SONN Patentanwälte – IP Attorneys

"Once per day, prior to sleep"

With its decision of 22 April 2008, the 3.3.02. Board of Appeal referred the following questions to the Enlarged Board of Appeal of the EPO:

"1. Where it is already known to use a particular medicament to treat a particular illness, can this known medicament be patented under the provisions of Articles 53(c) and 54(5) EPC 2000 for use in a different, new and inventive treatment by therapy of the same illness?
2. If the answer to question 1 is yes, is such patenting also possible where the only novel feature of the treatment is a new and inventive dosage regime?
3. Are any special considerations applicable when interpreting and applying Articles 53(c) and 54(5) EPC 2000."

The subject matter claimed in the referring case was drawn to
"The use of nicotinic acid or a compound metabolized to nicotinic acid by the body [..] for the manufacture of a sustained release medicament for use in the treatment by oral administration once per day prior to sleep, of hyperlipidaemia [..]."

Prior art to this claim was the use of the same substance (nicotinic acid) for the same indication (hyperlipidaemia), however, without reference to a guidance to take the medicament "once per day prior to sleep" (prior art e.g. suggested to take nicotinic acid (in sustained release form) twice daily for the treatment of hyperlipidaemia). Hyperlipidaemia is the presence of raised or abnormal levels of lipids and/or lipoproteins in the blood.

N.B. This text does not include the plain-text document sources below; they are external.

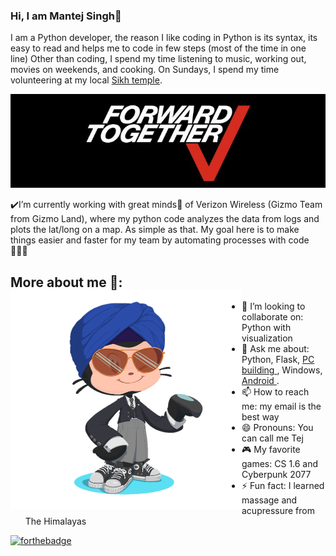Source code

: ### Hi, I am Mantej Singh👋
I am a Python developer, the reason I like coding in Python is its syntax, its easy to read and helps me to code in few steps (most of the time in one line)
Other than coding, I spend my time listening to music, working out, movies on weekends, and cooking. On Sundays, I spend my time volunteering at my local <a href="https://letsshareameal.org/">Sikh temple</a>.

<p align="center">
  <img width="560" height="150" src="https://github.com/Mantej-Singh/Mantej-Singh/blob/master/VerizonWireless.png"></a>
</p>


:heavy_check_mark:I’m currently working with great minds:star2: of Verizon Wireless (Gizmo Team from Gizmo Land), where my python code analyzes the data from logs and plots the lat/long on a map. As simple as that. My goal here is to make things easier and faster for my team by automating processes with code 🧑🏻‍💻

## More about me 🌱: <img align="left" width="370" height="350" src="https://github.com/Mantej-Singh/Mantej-Singh/blob/master/octocat.png"></a>
- 👯 I’m looking to collaborate on: Python with visualization 
- 💬 Ask me about: Python, Flask, <a href="https://github.com/Mantej-Singh/Building-a-PC/blob/master/README.md"> PC building </a>, Windows, <a href="https://github.com/Mantej-Singh/Health-Station-Hub"> Android </a>.
- 📫 How to reach me: my email is the best way
- 😄 Pronouns: You can call me Tej
- :video_game: My favorite games: CS 1.6 and Cyberpunk 2077
- ⚡ Fun fact: I learned massage and acupressure from The Himalayas 


[![forthebadge](https://forthebadge.com/images/badges/built-with-love.svg)](https://forthebadge.com)



<!--
**Mantej-Singh/Mantej-Singh** is a ✨ _special_ ✨ repository because its `README.md` (this file) appears on your GitHub profile.

Here are some ideas to get you started:


- 🌱 I’m currently learning ...

- 🤔 I’m looking for help with ...
-->
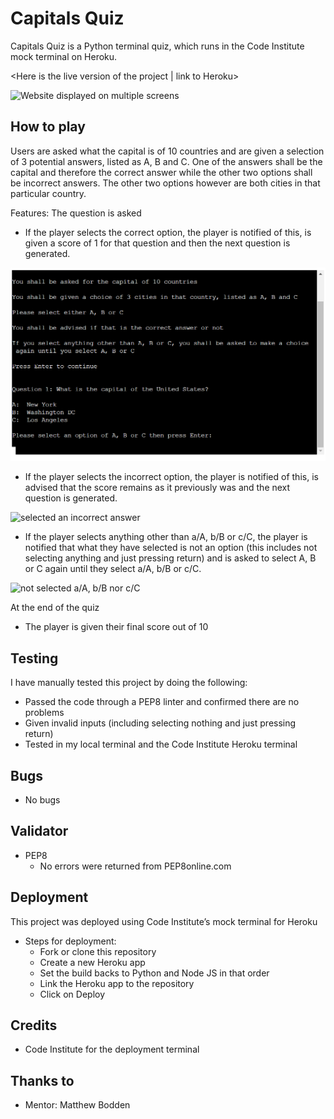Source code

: # Capitals Quiz 
Capitals Quiz is a Python terminal quiz, which runs in the Code Institute mock terminal on Heroku. 

<Here is the live version of the project | link to Heroku>

![Website displayed on multiple screens](.PNG)

## How to play 
Users are asked what the capital is of 10 countries and are given a selection of 3 potential answers, listed as A, B and C. One of the answers shall be the capital and therefore the correct answer while the other two options shall be incorrect answers. The other two options however are both cities in that particular country. 

Features: 
The question is asked 
-   If the player selects the correct option, the player is notified of this, is given a score of 1 for that question and then the next question is generated. 

![selected the correct answer](assets/imagesforreadme/testpic.PNG)

-   If the player selects the incorrect option, the player is notified of this, is advised that the score remains as it previously was and the next question is generated. 

![selected an incorrect answer](.PNG)

-   If the player selects anything other than a/A, b/B or c/C, the player is notified that what they have selected is not an option (this includes not selecting anything and just pressing return) and is asked to select A, B or C again until they select a/A, b/B or c/C. 

![not selected a/A, b/B nor c/C](.PNG)

At the end of the quiz
-   The player is given their final score out of 10

## Testing 
I have manually tested this project by doing the following: 
-   Passed the code through a PEP8 linter and confirmed there are no problems
-   Given invalid inputs (including selecting nothing and just pressing return) 
-   Tested in my local terminal and the Code Institute Heroku terminal 

<table of testing> 

## Bugs 
-   No bugs 

## Validator 
-   PEP8 
    -   No errors were returned from PEP8online.com

## Deployment 
This project was deployed using Code Institute’s mock terminal for Heroku
-   Steps for deployment: 
    -   Fork or clone this repository 
    -   Create a new Heroku app
	-   Set the build backs to Python and Node JS in that order
    -	Link the Heroku app to the repository
    -   Click on Deploy

## Credits 
-   Code Institute for the deployment terminal 
## Thanks to
-   Mentor: Matthew Bodden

The effect of taking the drug only once per day before sleep is that well-known side effects (severe liver toxicity) can be prevented.

In the present case it was undisputed that prior art did not disclose the "once per day prior to sleep" administration and that liver toxicity can be eliminated by this regimen.

The questions now in front of the Enlarged Board of Appeal should clarify whether such inventions are excluded from patentability because they relate to a therapeutic method as such (which was the "old" decision practice of the Boards of Appeal) or whether they do not fall under this exception (as accepted due to the "new" decision practice, established by decision T 1020/03). In Austria, the former decision practice is still applied; the Austrian Patent Office so far hesitates to accept patentability of a new administration regimen.

The present question will clarify whether inventions which are solely based on such new and inventive administration regimen (which also need a lot of investments for proving effectiveness (proving inventiveness) in clinical trials, but could be (ab)used to artificially prolong patent protection for original drugs) will get reward by the patent system or not. Needless to say that specifically for this question where a lot of money is involved (both, in development and in the market) there are two sides with opposite interests: the pharmaceutical companies which develop new drugs and new drug regimen on the one side and the generic industry (and governments wanting cheap drugs) on the other side. Hopefully, the Enlarged Board of Appeal comes to a decision which clarifies the situation and enables a proper way to reward real innovations and, at the same time, to prevent abuse of the patent system.